В еде у меня недостатка уже не было. Об этом позаботилась Мария Константиновна, благодаря которой я питался в больничной кухне. Я был одет тепло и чисто и со временем накопил немного денег. Уже надо было позаботиться о том, где их спрятать, чтобы не обнаружили и не отобрали. В этом мне помог заключенный Алексей Колесников, который работал в лагере во втором корпусе больницы.

 

- 205 -

Мало я встречал в своей жизни таких искренних друзей и честных людей, каким был Алексей Колесников. Ему было тогда 40 лет и до ареста он служил в Советской Армии, работая в отделе снабжения.

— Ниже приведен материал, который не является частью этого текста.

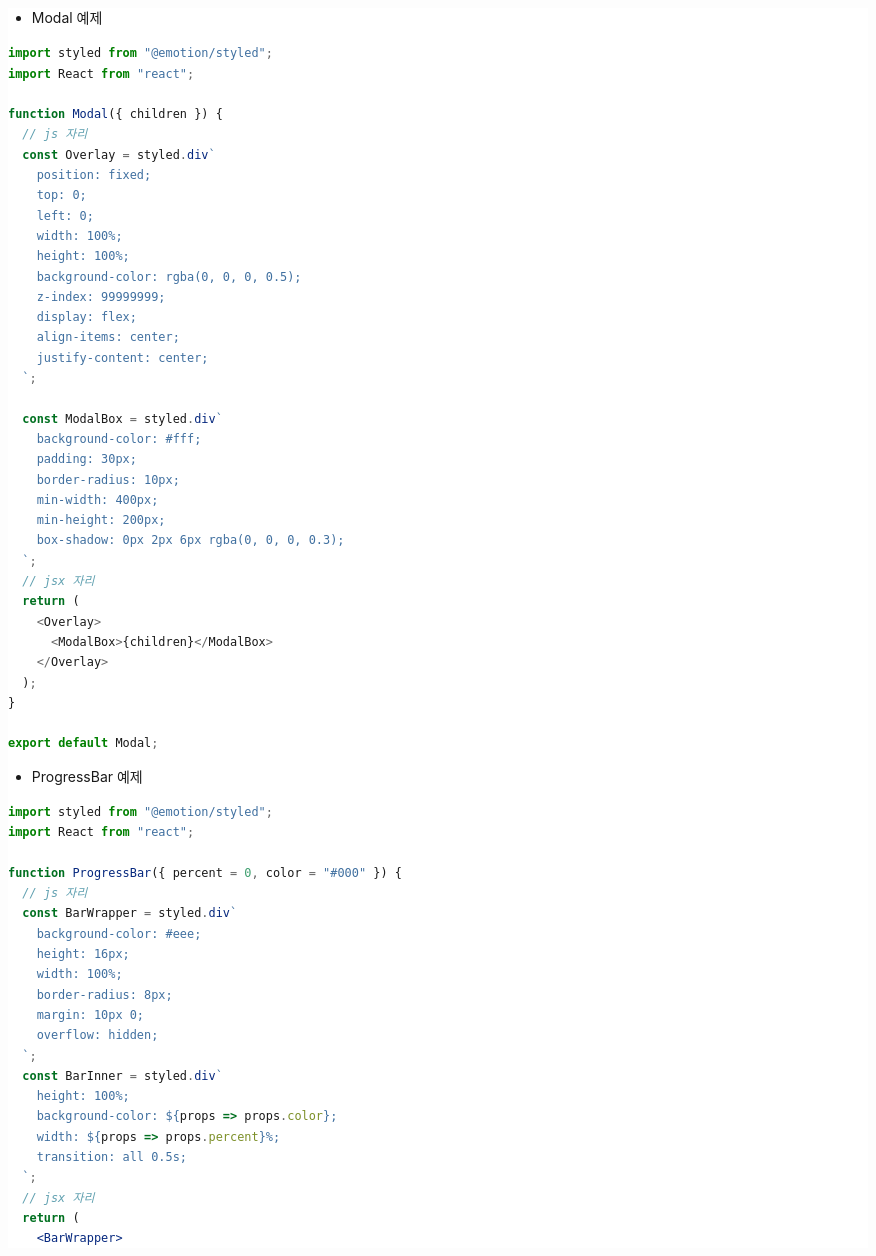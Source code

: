 - Modal 예제

```js
import styled from "@emotion/styled";
import React from "react";

function Modal({ children }) {
  // js 자리
  const Overlay = styled.div`
    position: fixed;
    top: 0;
    left: 0;
    width: 100%;
    height: 100%;
    background-color: rgba(0, 0, 0, 0.5);
    z-index: 99999999;
    display: flex;
    align-items: center;
    justify-content: center;
  `;

  const ModalBox = styled.div`
    background-color: #fff;
    padding: 30px;
    border-radius: 10px;
    min-width: 400px;
    min-height: 200px;
    box-shadow: 0px 2px 6px rgba(0, 0, 0, 0.3);
  `;
  // jsx 자리
  return (
    <Overlay>
      <ModalBox>{children}</ModalBox>
    </Overlay>
  );
}

export default Modal;
```

- ProgressBar 예제

```jsx
import styled from "@emotion/styled";
import React from "react";

function ProgressBar({ percent = 0, color = "#000" }) {
  // js 자리
  const BarWrapper = styled.div`
    background-color: #eee;
    height: 16px;
    width: 100%;
    border-radius: 8px;
    margin: 10px 0;
    overflow: hidden;
  `;
  const BarInner = styled.div`
    height: 100%;
    background-color: ${props => props.color};
    width: ${props => props.percent}%;
    transition: all 0.5s;
  `;
  // jsx 자리
  return (
    <BarWrapper>
```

Однажды, после инвентаризации, установили недостачу в несколько десятков литров бензина, что являлось нормальным явлением. Но поскольку он был порядочным человеком и не делал "левых" дел с контролерами, то Колесников стал их жертвой, и ему присудили 7 лет лагеря.

Алексей заботился обо мне как брат и даже в лагерных условиях можно было доверять ему деньги.

В больнице я познакомился с Леоном Ринеком, арестованным вместе со Станкевичем и Шпигельглазом, который тоже находился в Тавде. Ринек был медбратом в лагере для туберкулезных больных в Чуче. Он приезжал к нам принимать туберкулезных больных. От него я узнал, что у него находится тяжелобольной Иссер Файвусас, с которым я был вместе в Ашхабаде, тоже осужденным за попытку перехода границы. Иссер позже поправился.